Saved entries ▸
'''
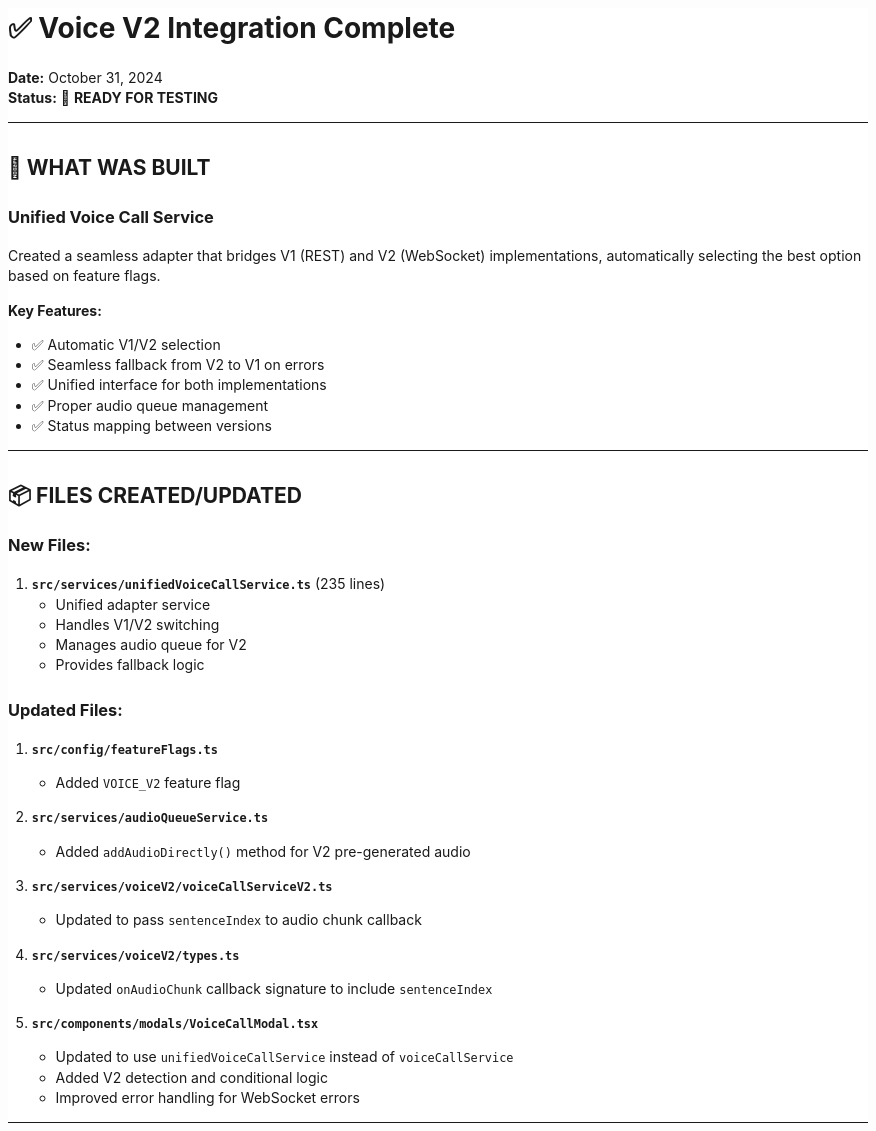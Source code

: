 # ✅ Voice V2 Integration Complete

**Date:** October 31, 2024  
**Status:** 🚀 **READY FOR TESTING**

---

## 🎯 **WHAT WAS BUILT**

### **Unified Voice Call Service**
Created a seamless adapter that bridges V1 (REST) and V2 (WebSocket) implementations, automatically selecting the best option based on feature flags.

**Key Features:**
- ✅ Automatic V1/V2 selection
- ✅ Seamless fallback from V2 to V1 on errors
- ✅ Unified interface for both implementations
- ✅ Proper audio queue management
- ✅ Status mapping between versions

---

## 📦 **FILES CREATED/UPDATED**

### **New Files:**
1. **`src/services/unifiedVoiceCallService.ts`** (235 lines)
   - Unified adapter service
   - Handles V1/V2 switching
   - Manages audio queue for V2
   - Provides fallback logic

### **Updated Files:**
1. **`src/config/featureFlags.ts`**
   - Added `VOICE_V2` feature flag

2. **`src/services/audioQueueService.ts`**
   - Added `addAudioDirectly()` method for V2 pre-generated audio

3. **`src/services/voiceV2/voiceCallServiceV2.ts`**
   - Updated to pass `sentenceIndex` to audio chunk callback

4. **`src/services/voiceV2/types.ts`**
   - Updated `onAudioChunk` callback signature to include `sentenceIndex`

5. **`src/components/modals/VoiceCallModal.tsx`**
   - Updated to use `unifiedVoiceCallService` instead of `voiceCallService`
   - Added V2 detection and conditional logic
   - Improved error handling for WebSocket errors

---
'''
The problem ▸
Whenever a line in the records contains the word "adapter", copy that line.

Written answer ▸
Created a seamless adapter that bridges V1 (REST) and V2 (WebSocket) implementations, automatically selecting the best option based on feature flags.
   - Unified adapter service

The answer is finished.